= DATA IN THIS EXERCISE =

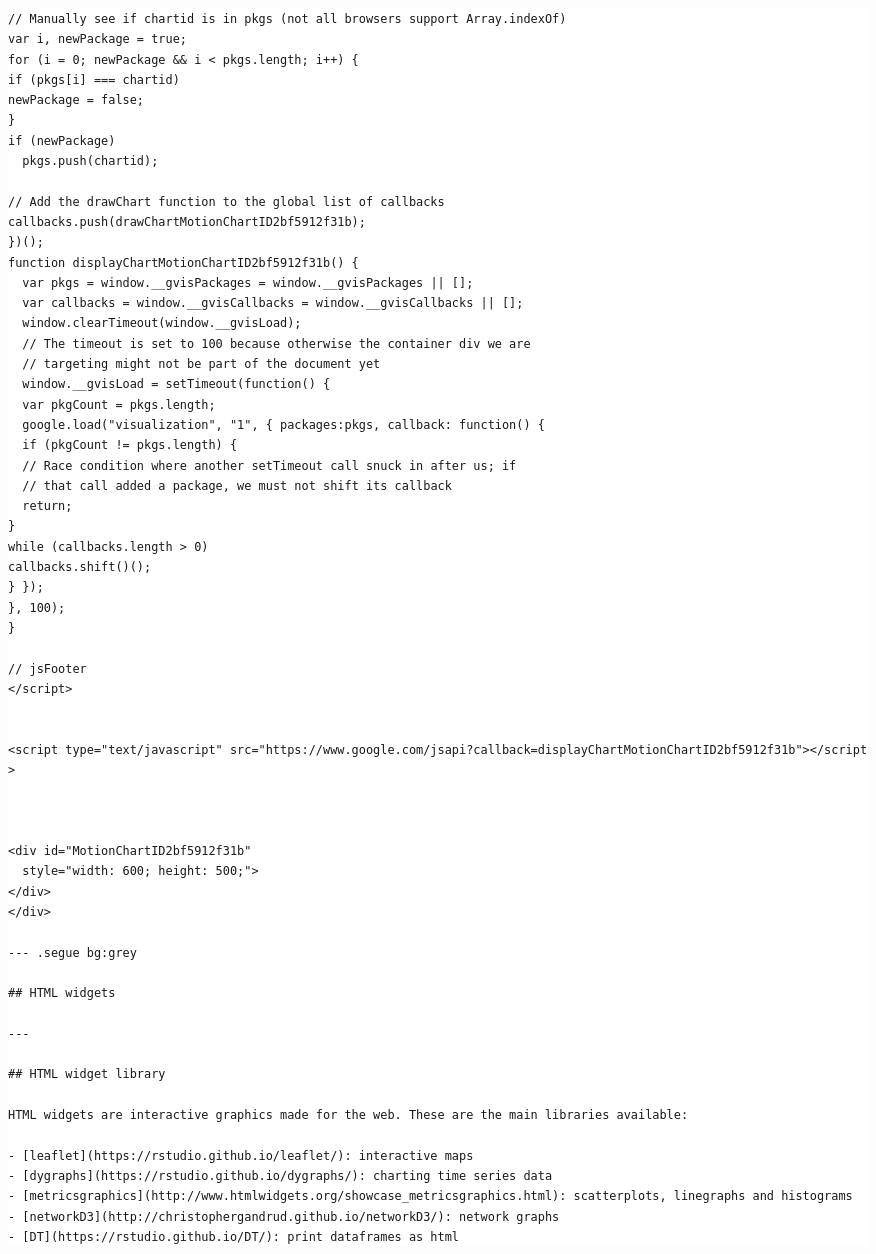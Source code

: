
 ```
// Manually see if chartid is in pkgs (not all browsers support Array.indexOf)
var i, newPackage = true;
for (i = 0; newPackage && i < pkgs.length; i++) {
if (pkgs[i] === chartid)
newPackage = false;
}
if (newPackage)
  pkgs.push(chartid);
  
// Add the drawChart function to the global list of callbacks
callbacks.push(drawChartMotionChartID2bf5912f31b);
})();
function displayChartMotionChartID2bf5912f31b() {
  var pkgs = window.__gvisPackages = window.__gvisPackages || [];
  var callbacks = window.__gvisCallbacks = window.__gvisCallbacks || [];
  window.clearTimeout(window.__gvisLoad);
  // The timeout is set to 100 because otherwise the container div we are
  // targeting might not be part of the document yet
  window.__gvisLoad = setTimeout(function() {
  var pkgCount = pkgs.length;
  google.load("visualization", "1", { packages:pkgs, callback: function() {
  if (pkgCount != pkgs.length) {
  // Race condition where another setTimeout call snuck in after us; if
  // that call added a package, we must not shift its callback
  return;
}
while (callbacks.length > 0)
callbacks.shift()();
} });
}, 100);
}
 
// jsFooter
</script>
 
  
<script type="text/javascript" src="https://www.google.com/jsapi?callback=displayChartMotionChartID2bf5912f31b"></script>
 

  
<div id="MotionChartID2bf5912f31b" 
  style="width: 600; height: 500;">
</div>
</div>

--- .segue bg:grey

## HTML widgets

---

## HTML widget library

HTML widgets are interactive graphics made for the web. These are the main libraries available:

- [leaflet](https://rstudio.github.io/leaflet/): interactive maps
- [dygraphs](https://rstudio.github.io/dygraphs/): charting time series data
- [metricsgraphics](http://www.htmlwidgets.org/showcase_metricsgraphics.html): scatterplots, linegraphs and histograms
- [networkD3](http://christophergandrud.github.io/networkD3/): network graphs
- [DT](https://rstudio.github.io/DT/): print dataframes as html
```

= WHAT IS NEEDED =
Only lines holding the word "pkgs" are wanted; copy each one from the listing.

= TASK SOLUTION =
// Manually see if chartid is in pkgs (not all browsers support Array.indexOf)
for (i = 0; newPackage && i < pkgs.length; i++) {
if (pkgs[i] === chartid)
  pkgs.push(chartid);
  var pkgs = window.__gvisPackages = window.__gvisPackages || [];
  var pkgCount = pkgs.length;
  google.load("visualization", "1", { packages:pkgs, callback: function() {
  if (pkgCount != pkgs.length) {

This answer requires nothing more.